One critical step in preventing account takeover fraud is understanding how access is gained in the first place. There are many ways in which bank account takeover fraud occurs, from singular targeted attacks to large scale operations.
If a corporate account is targeted, it opens up a treasure trove of crucial information about the bank's customers. Sometimes, this can include all the credentials needed to gain entry, while, in others, it might include some key information, such as email addresses, that can then be combined with other methods on this list.
Such a data breach doesn't need to be committed by the fraudster directly, either. Data breaches are often orchestrated by individuals who then peddle the compromised information online – often in the seedy corners of the dark web – giving the opportunity for further exploitation by other fraudsters.
Brute force attacks
Also known as dictionary attacks, this approach sees cybercriminals attempting different combinations of letters and numbers, combined with known email addresses, to guess passwords. This strategy utilizes a lot of bots to scale effectively.

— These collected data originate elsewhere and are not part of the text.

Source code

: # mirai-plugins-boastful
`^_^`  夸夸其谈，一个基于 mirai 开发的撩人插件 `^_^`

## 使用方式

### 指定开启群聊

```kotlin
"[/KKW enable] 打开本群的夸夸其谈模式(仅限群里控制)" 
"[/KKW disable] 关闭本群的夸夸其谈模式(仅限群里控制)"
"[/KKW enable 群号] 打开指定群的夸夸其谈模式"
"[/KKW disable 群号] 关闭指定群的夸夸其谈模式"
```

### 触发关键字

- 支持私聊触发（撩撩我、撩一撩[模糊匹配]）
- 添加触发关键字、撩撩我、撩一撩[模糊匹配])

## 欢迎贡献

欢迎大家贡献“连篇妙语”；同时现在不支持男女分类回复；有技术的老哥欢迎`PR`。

Social engineering methods are the real plague of banking fraud. When it comes to individual bank accounts, fraudsters can deploy a number of scams to collect passwords and account details from users. Common methods include:
- Pretending to be a user's bank via fake social media accounts, phishing emails or phone calls. In these cases, fraudsters try to convince the user to reveal critical information they can then use to gain access.
- Creating a fake website designed to look like the real bank's website. In this approach, users submit their login credentials and are then directed to the real service. The fraudster then has the details, and the user is none the wiser to the ATO fraud.
These processes are also often known as "man in the middle" approaches. During this kind of attack, the fraudster relays communication between the user and the bank. As the information is still delivered to the bank, the user achieves their expected outcome, leaving the bank oblivious to the ongoing fraud.
As mentioned before, if login credentials don't differ between accounts, this could allow fraudsters to exploit that information to access online banking as well. Dedicated cybercriminals will take stolen credentials that they know work on one platform, and attempt to use them on as many other platforms as possible to find new vulnerable accounts.
Viruses and malware
Fraudsters can also gather sensitive information through keylogging malware. One popular method involves mobile banking trojans in the form of apps designed to represent a legitimate bank's application. Other forms can include sending files through email or websites, often combined with phishing attacks.